Objectives: To evaluate the reliability of information produced by the artificial intelligence-based program ChatGPT in terms of accuracy and relevance, as assessed by orthodontists, dental students, and individuals seeking orthodontic treatment.

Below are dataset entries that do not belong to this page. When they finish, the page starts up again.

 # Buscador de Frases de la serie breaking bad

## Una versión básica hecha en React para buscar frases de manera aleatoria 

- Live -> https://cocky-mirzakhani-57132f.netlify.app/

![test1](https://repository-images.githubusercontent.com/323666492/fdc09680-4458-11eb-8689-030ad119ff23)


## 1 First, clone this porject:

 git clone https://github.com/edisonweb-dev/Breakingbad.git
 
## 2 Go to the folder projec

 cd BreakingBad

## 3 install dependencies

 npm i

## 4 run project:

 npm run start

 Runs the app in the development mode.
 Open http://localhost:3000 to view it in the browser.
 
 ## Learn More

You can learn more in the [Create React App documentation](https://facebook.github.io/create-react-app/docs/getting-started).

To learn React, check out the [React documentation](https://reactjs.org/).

Materials and methods: Frequently asked and curious questions in four basic areas related to orthodontics were prepared and asked in ChatGPT (Version 4.0), and answers were evaluated by three different groups (senior dental students, individuals seeking orthodontic treatment, orthodontists). Questions asked in these basic areas of orthodontics were about: clear aligners (CA), lingual orthodontics (LO), esthetic braces (EB), and temporomandibular disorders (TMD). The answers were evaluated by the Global Quality Scale (GQS) and Quality Criteria for Consumer Health Information (DISCERN) scale.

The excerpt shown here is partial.